→ **Excerpted data**:
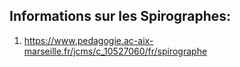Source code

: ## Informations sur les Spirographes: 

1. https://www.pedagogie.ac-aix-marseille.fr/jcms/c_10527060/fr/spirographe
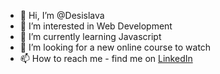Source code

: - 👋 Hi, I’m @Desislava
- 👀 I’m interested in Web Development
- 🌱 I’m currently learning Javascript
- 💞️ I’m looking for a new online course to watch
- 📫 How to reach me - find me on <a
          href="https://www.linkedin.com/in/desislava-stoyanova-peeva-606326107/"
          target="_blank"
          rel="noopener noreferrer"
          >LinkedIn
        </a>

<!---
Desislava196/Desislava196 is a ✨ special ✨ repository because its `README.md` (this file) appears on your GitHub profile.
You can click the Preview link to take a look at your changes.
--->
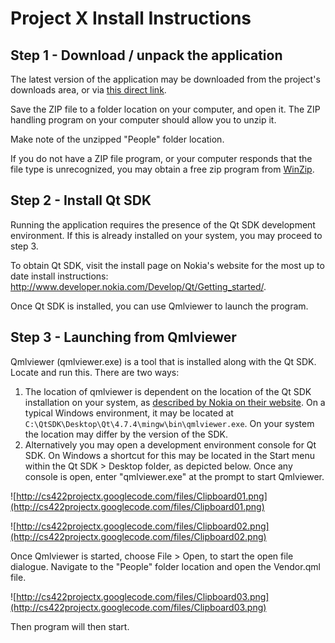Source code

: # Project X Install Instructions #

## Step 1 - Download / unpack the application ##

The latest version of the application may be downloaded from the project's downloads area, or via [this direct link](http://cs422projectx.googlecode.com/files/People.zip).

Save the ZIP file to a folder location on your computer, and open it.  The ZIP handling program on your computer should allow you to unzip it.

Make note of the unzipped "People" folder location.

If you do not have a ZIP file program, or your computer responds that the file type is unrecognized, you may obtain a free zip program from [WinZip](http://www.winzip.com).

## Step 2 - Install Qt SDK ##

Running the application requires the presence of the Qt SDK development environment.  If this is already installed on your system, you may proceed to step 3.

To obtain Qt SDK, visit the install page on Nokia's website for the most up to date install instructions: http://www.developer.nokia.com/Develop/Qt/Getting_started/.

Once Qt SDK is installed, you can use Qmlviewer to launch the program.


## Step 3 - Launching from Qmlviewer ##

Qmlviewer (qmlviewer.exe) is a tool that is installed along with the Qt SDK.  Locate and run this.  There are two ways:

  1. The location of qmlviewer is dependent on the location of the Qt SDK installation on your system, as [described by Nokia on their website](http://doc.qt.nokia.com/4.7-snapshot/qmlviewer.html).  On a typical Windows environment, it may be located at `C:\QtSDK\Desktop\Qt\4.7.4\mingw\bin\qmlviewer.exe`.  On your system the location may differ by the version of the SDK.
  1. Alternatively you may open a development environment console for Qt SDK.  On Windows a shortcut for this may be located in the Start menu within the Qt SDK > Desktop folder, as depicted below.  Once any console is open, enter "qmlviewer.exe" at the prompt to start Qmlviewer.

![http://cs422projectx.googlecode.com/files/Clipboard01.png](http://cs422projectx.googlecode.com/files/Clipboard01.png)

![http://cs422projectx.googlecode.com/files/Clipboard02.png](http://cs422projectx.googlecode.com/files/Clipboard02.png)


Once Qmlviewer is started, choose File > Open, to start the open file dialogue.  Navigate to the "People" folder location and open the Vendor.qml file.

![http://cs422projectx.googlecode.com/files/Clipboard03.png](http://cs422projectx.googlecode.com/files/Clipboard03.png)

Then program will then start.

--

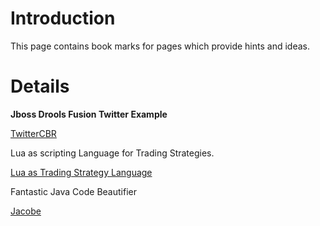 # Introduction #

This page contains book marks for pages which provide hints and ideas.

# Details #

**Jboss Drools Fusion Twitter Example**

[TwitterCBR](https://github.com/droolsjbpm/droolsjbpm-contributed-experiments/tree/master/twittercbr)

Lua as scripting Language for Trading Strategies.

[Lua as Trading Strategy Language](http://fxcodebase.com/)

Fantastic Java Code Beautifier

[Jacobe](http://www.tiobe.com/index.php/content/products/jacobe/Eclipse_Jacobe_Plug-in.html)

→ **Assignment**: Take each line of the material that contains the word "nokia" and list it.

→ **Written response**:
To obtain Qt SDK, visit the install page on Nokia's website for the most up to date install instructions: http://www.developer.nokia.com/Develop/Qt/Getting_started/.
  1. The location of qmlviewer is dependent on the location of the Qt SDK installation on your system, as [described by Nokia on their website](http://doc.qt.nokia.com/4.7-snapshot/qmlviewer.html).  On a typical Windows environment, it may be located at `C:\QtSDK\Desktop\Qt\4.7.4\mingw\bin\qmlviewer.exe`.  On your system the location may differ by the version of the SDK.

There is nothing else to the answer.